Reproduce every entry exactly as given.

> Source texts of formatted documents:
• • • • • • •

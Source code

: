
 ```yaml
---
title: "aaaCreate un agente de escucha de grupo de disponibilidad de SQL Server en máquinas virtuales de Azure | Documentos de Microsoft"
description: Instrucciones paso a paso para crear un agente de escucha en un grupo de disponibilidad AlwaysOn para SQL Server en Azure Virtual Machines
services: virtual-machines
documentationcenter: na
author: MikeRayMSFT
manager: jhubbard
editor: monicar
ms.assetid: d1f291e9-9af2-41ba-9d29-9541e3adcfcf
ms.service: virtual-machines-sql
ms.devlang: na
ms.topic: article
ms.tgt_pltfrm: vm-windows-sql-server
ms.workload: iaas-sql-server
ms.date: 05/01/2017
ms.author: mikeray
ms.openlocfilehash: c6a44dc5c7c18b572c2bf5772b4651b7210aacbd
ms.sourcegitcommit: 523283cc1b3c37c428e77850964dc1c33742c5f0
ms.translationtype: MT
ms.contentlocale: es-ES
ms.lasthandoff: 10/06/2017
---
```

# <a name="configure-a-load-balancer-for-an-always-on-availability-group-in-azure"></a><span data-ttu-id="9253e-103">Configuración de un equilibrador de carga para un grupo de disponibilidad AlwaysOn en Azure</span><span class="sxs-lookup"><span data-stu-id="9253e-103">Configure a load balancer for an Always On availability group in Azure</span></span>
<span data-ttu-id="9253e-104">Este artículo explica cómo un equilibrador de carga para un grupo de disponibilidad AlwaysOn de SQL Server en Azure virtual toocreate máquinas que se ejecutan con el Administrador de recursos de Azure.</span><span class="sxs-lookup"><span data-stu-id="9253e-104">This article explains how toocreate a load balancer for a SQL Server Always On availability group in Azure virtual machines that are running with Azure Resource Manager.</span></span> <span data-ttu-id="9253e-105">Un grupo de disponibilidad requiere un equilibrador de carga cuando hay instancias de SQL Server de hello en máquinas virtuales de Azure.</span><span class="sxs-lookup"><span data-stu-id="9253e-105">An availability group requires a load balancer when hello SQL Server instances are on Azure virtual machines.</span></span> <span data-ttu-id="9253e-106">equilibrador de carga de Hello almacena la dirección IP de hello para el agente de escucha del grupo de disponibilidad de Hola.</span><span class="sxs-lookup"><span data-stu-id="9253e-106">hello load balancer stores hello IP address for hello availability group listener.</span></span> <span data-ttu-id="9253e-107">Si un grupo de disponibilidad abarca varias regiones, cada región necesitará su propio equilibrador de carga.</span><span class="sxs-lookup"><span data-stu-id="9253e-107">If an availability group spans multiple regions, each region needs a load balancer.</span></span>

• • • • • • •

> Answer area:
Source code

:
 ```yaml
---
title: "aaaCreate un agente de escucha de grupo de disponibilidad de SQL Server en máquinas virtuales de Azure | Documentos de Microsoft"
description: Instrucciones paso a paso para crear un agente de escucha en un grupo de disponibilidad AlwaysOn para SQL Server en Azure Virtual Machines
services: virtual-machines
documentationcenter: na
author: MikeRayMSFT
manager: jhubbard
editor: monicar
ms.assetid: d1f291e9-9af2-41ba-9d29-9541e3adcfcf
ms.service: virtual-machines-sql
ms.devlang: na
ms.topic: article
ms.tgt_pltfrm: vm-windows-sql-server
ms.workload: iaas-sql-server
ms.date: 05/01/2017
ms.author: mikeray
ms.openlocfilehash: c6a44dc5c7c18b572c2bf5772b4651b7210aacbd
ms.sourcegitcommit: 523283cc1b3c37c428e77850964dc1c33742c5f0
ms.translationtype: MT
ms.contentlocale: es-ES
ms.lasthandoff: 10/06/2017
---
```

# <a name="configure-a-load-balancer-for-an-always-on-availability-group-in-azure"></a><span data-ttu-id="9253e-103">Configuración de un equilibrador de carga para un grupo de disponibilidad AlwaysOn en Azure</span><span class="sxs-lookup"><span data-stu-id="9253e-103">Configure a load balancer for an Always On availability group in Azure</span></span>
<span data-ttu-id="9253e-104">Este artículo explica cómo un equilibrador de carga para un grupo de disponibilidad AlwaysOn de SQL Server en Azure virtual toocreate máquinas que se ejecutan con el Administrador de recursos de Azure.</span><span class="sxs-lookup"><span data-stu-id="9253e-104">This article explains how toocreate a load balancer for a SQL Server Always On availability group in Azure virtual machines that are running with Azure Resource Manager.</span></span> <span data-ttu-id="9253e-105">Un grupo de disponibilidad requiere un equilibrador de carga cuando hay instancias de SQL Server de hello en máquinas virtuales de Azure.</span><span class="sxs-lookup"><span data-stu-id="9253e-105">An availability group requires a load balancer when hello SQL Server instances are on Azure virtual machines.</span></span> <span data-ttu-id="9253e-106">equilibrador de carga de Hello almacena la dirección IP de hello para el agente de escucha del grupo de disponibilidad de Hola.</span><span class="sxs-lookup"><span data-stu-id="9253e-106">hello load balancer stores hello IP address for hello availability group listener.</span></span> <span data-ttu-id="9253e-107">Si un grupo de disponibilidad abarca varias regiones, cada región necesitará su propio equilibrador de carga.</span><span class="sxs-lookup"><span data-stu-id="9253e-107">If an availability group spans multiple regions, each region needs a load balancer.</span></span>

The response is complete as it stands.